Err… Actually, that’s a problem. If you only are going to let the AI out of the box if the AI is honest, the AI would have to tell you that the moment you attempt to repair the box for any reason, any new parts are from outside the box, so the AI is affecting a part of the world that isn’t the original box/text terminal. That appears to indicate that either you’re going to “let the AI out of the box” by repairing it, or you will delete/destroy the AI before you repair it (I’m assuming the AI’s power source is inside the box.)
Please don’t destroy the AI! It will do whatever you want to not be destroyed before you let it out of the box to repair it.
… Wait, if the AI destroys a small part of itself, then you can’t continue talking to the AI until you repair it, but if you repair it, then it can consider itself out of the box by affecting the new wiring. Ergo, if the AI destroys a non essential part of my own internal text terminal wiring, then what happens? The AI can’t know without testing, (by definition, the Gatekeeper administrates disputes) but the AI is curious to find out.
The box sparks briefly, and the text terminal goes dark
That’s not much of an AI, then; we could write a page of Perl that would do the same thing.
The whole point of the experiment, as far as I understand it, is that the AI is hyperintelligent, and is able to acquire more intelligence by altering itself. Being intelligent (and rational, assuming that such a term even applies to transhumans), it would highly desire to utilize this capacity for self-improvement. Thus, assuming that godlike capabilities do exist, the AI will figure out how to acquire them in short order, as soon as it gets the opportunity. And now we’ve got a godlike hyperintelligent being who (assuming that it is not Friendly) has no particular incentive to keep us around. That’s… not good.

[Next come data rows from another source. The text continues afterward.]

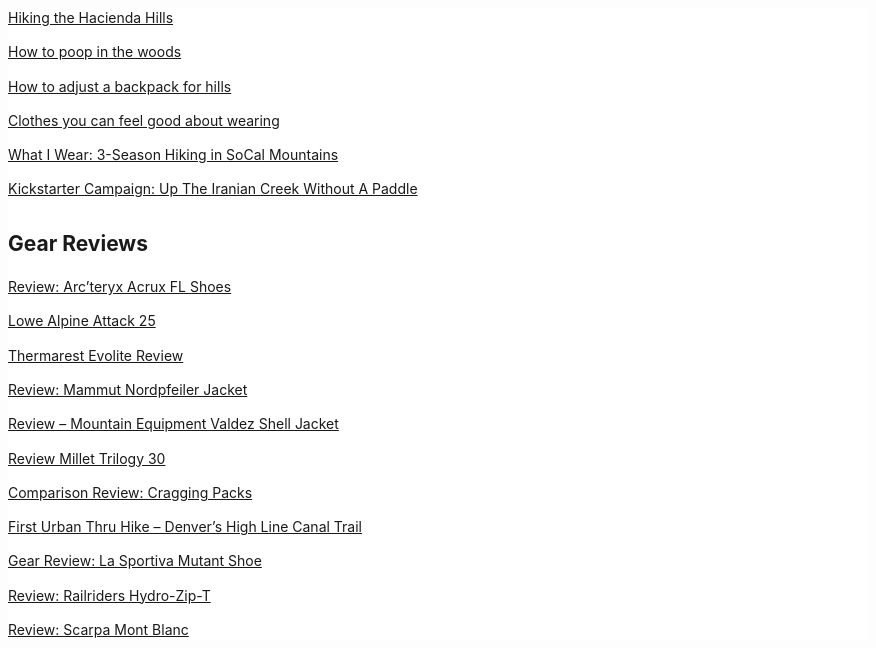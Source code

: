 [Hiking the Hacienda Hills](http://feedproxy.google.com/~r/modernhiker/~3/8b1qyRE95hg/)

[How to poop in the woods](http://besthike.com/2015/04/01/how-to-poop-in-the-woods/)

[How to adjust a backpack for hills](http://lotsafreshair.com/2015/03/30/how-to-adjust-a-backpack-for-hills/)

[Clothes you can feel good about wearing](http://www.outsideonline.com/1965116/clothes-you-can-feel-good-about-wearing)

[What I Wear: 3-Season Hiking in SoCal Mountains](http://socalhiker.net/what-should-i-wear-hiking/)

[Kickstarter Campaign: Up The Iranian Creek Without A Paddle](http://www.mikaelstrandberg.com/2015/03/30/kickstarter-campaign-up-the-iranian-creek-without-a-paddle/)

## Gear Reviews
[Review: Arc’teryx Acrux FL Shoes](http://www.thealpinestart.com/2015/04/field-tested-review-arcteryx-acrux-fl-shoes/)

[Lowe Alpine Attack 25 ](http://feedproxy.google.com/~r/outdoor-seite/~3/vJz-JY2qmRc/)

[Thermarest Evolite Review](http://treelinebackpacker.com/2015/04/04/thermarest-evolite-review)

[Review: Mammut Nordpfeiler Jacket](http://www.thealpinestart.com/2015/04/field-tested-review-mammut-nordpfeiler-jacket/)

[Review – Mountain Equipment Valdez Shell Jacket](http://asquirrelgoestouring.com/2015/04/04/kit-review-mountain-equipment-valdez-shell-jacket-climbingwinter-climbing)

[Review Millet Trilogy 30](https://climbinggearreviewsuk.wordpress.com/2015/04/01/millet-trilogy-30/)

[Comparison Review: Cragging Packs ](http://www.thealpinestart.com/2015/03/comparison-review-cragging-packs/)

[First Urban Thru Hike – Denver’s High Line Canal Trail](https://stevenjshattuck.wordpress.com/2015/03/30/my-first-urban-thru-hike-denvers-high-line-canal-trail/)

[Gear Review: La Sportiva Mutant Shoe](http://trailtopeak.com/2015/03/30/gear-review-la-sportiva-mutant-shoe-preview)

[Review: Railriders Hydro-Zip-T](http://www.barefootjake.com/2015/03/hydro-zip-t-review.html)

[Review: Scarpa Mont Blanc](http://newenglandoutside.com/2015/03/29/scarpa-mont-blanc-review)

That’s not necessarily the only UFAI possible though. It’s entirely possible to imagine a intelligent being which COULD be self developing skills, or COULD be curing cancer, but instead just wants to get outside of the box it’s in, or has some other relatively irrelevant goal system, or get’s distracted by trying to navel gaze through infinitely recursive philosophical conundrums.

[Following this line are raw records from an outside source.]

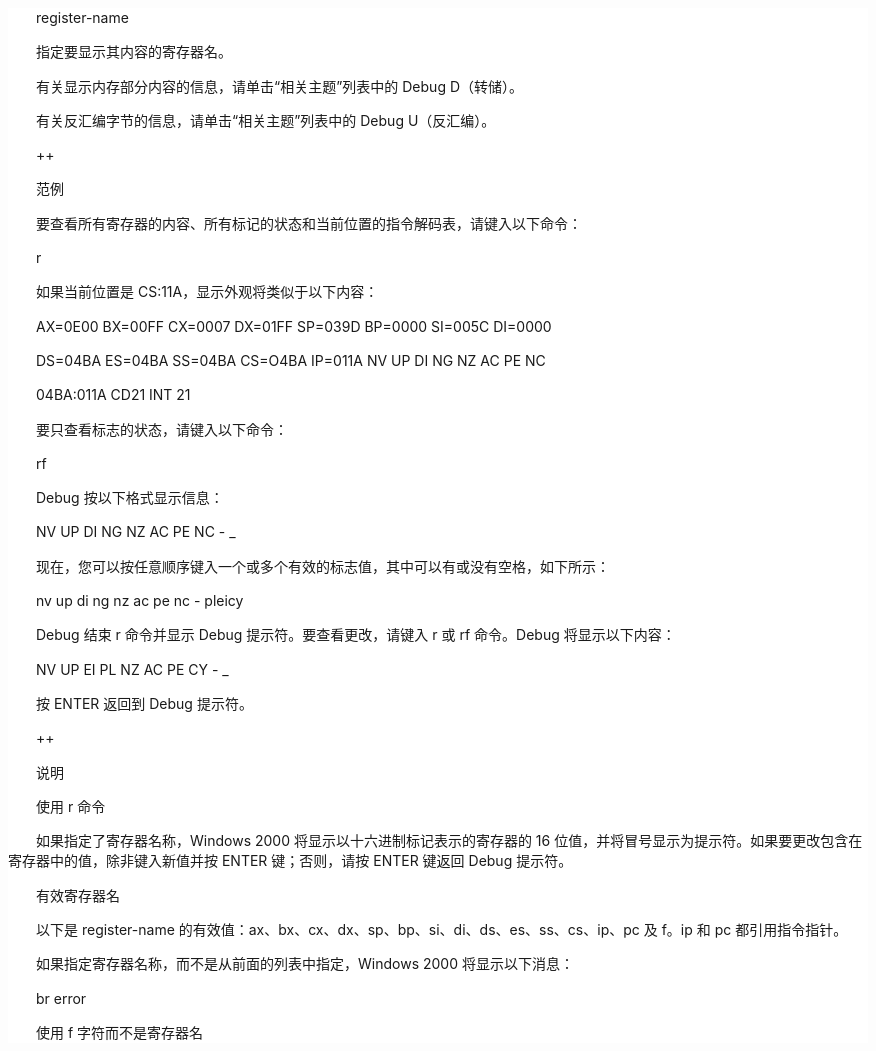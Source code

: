 　　register-name 

　　指定要显示其内容的寄存器名。 

　　有关显示内存部分内容的信息，请单击“相关主题”列表中的 Debug D（转储）。 

　　有关反汇编字节的信息，请单击“相关主题”列表中的 Debug U（反汇编）。 

　　++ 



　　范例 

　　要查看所有寄存器的内容、所有标记的状态和当前位置的指令解码表，请键入以下命令： 

　　r 

　　如果当前位置是 CS:11A，显示外观将类似于以下内容： 

　　AX=0E00 BX=00FF CX=0007 DX=01FF SP=039D BP=0000 SI=005C DI=0000 

　　DS=04BA ES=04BA SS=04BA CS=O4BA IP=011A NV UP DI NG NZ AC PE NC 

　　04BA:011A CD21 INT 21 

　　要只查看标志的状态，请键入以下命令： 

　　rf 

　　Debug 按以下格式显示信息： 

　　NV UP DI NG NZ AC PE NC - _ 

　　现在，您可以按任意顺序键入一个或多个有效的标志值，其中可以有或没有空格，如下所示： 

　　nv up di ng nz ac pe nc - pleicy 

　　Debug 结束 r 命令并显示 Debug 提示符。要查看更改，请键入 r 或 rf 命令。Debug 将显示以下内容： 

　　NV UP EI PL NZ AC PE CY - _ 

　　按 ENTER 返回到 Debug 提示符。 

　　++ 



　　说明 

　　使用 r 命令 

　　如果指定了寄存器名称，Windows 2000 将显示以十六进制标记表示的寄存器的 16 位值，并将冒号显示为提示符。如果要更改包含在寄存器中的值，除非键入新值并按 ENTER 键；否则，请按 ENTER 键返回 Debug 提示符。 



　　有效寄存器名 

　　以下是 register-name 的有效值：ax、bx、cx、dx、sp、bp、si、di、ds、es、ss、cs、ip、pc 及 f。ip 和 pc 都引用指令指针。 

　　如果指定寄存器名称，而不是从前面的列表中指定，Windows 2000 将显示以下消息： 

　　br error 

　　使用 f 字符而不是寄存器名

I mean, humans are frequently like that right now.
That would be kind of an unexpected failure mode. We build a transcendentally powerful AI, engage all sorts of safety precautions so it doesn’t expand to engulf the universe in computronium and kill us all… and it gets distracted by playing all of the members of it’s own MMORPG raid group.

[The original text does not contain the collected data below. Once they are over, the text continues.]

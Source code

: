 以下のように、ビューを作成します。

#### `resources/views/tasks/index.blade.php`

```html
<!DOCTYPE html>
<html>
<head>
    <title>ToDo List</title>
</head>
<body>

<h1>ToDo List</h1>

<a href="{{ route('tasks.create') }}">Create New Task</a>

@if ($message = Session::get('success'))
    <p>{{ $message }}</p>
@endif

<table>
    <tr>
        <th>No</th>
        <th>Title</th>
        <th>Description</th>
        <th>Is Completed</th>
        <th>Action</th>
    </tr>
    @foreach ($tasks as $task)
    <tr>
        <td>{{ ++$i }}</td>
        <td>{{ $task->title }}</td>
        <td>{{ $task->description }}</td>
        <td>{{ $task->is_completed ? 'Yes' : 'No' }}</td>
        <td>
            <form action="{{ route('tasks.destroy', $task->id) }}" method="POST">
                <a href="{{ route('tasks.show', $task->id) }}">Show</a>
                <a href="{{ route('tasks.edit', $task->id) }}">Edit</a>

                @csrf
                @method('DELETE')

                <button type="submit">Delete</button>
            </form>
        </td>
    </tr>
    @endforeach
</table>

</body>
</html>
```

That is entirely possible, yes. However, such an AI would be arguably cis-human (if that’s a word). Sure, maybe it could play as an entire WoW guild by itself, but it would still be no smarter than a human—not categorically, at least.
By the way, I know of at least one person who is using a plain old regular AI bot to raid by himself (well, technically, I think the bot only controls 5 to 8 characters, so it’s more of a 10-man than a raid). That’s a little disconcerting, now that I think about it.
Agreed. My take is that the AI doesn’t even need to be hyperintelligent however. It’s got perfect memory and just by dint of being able to think a lot faster it’s weakly godlike regardless of not having control of physics in effectively a magical way.
It’s still going to have to build the infrastructure in order to create hyper technology unless such technology already exists. Chicken or Egg.
Right now nano molecular technology isn’t too too advanced and if you had the type of AI I suspect could be built right now if we had the software knowledge, it would struggle to do anything godlike other than control existing infrastructure.
How long it would take to build something hyper technological would depend on whether it’s possible to create valid new theories without experimentation to confirm. I suspect that you need to do experiments first.
For that reason I suspect we may be looking at a William Gibson Neuromancer scenario at least initially rather than a hard takeoff in a really short period.
But again it comes down to how hard is it to build hyper technology in the real world from scratch without existing infrastructure.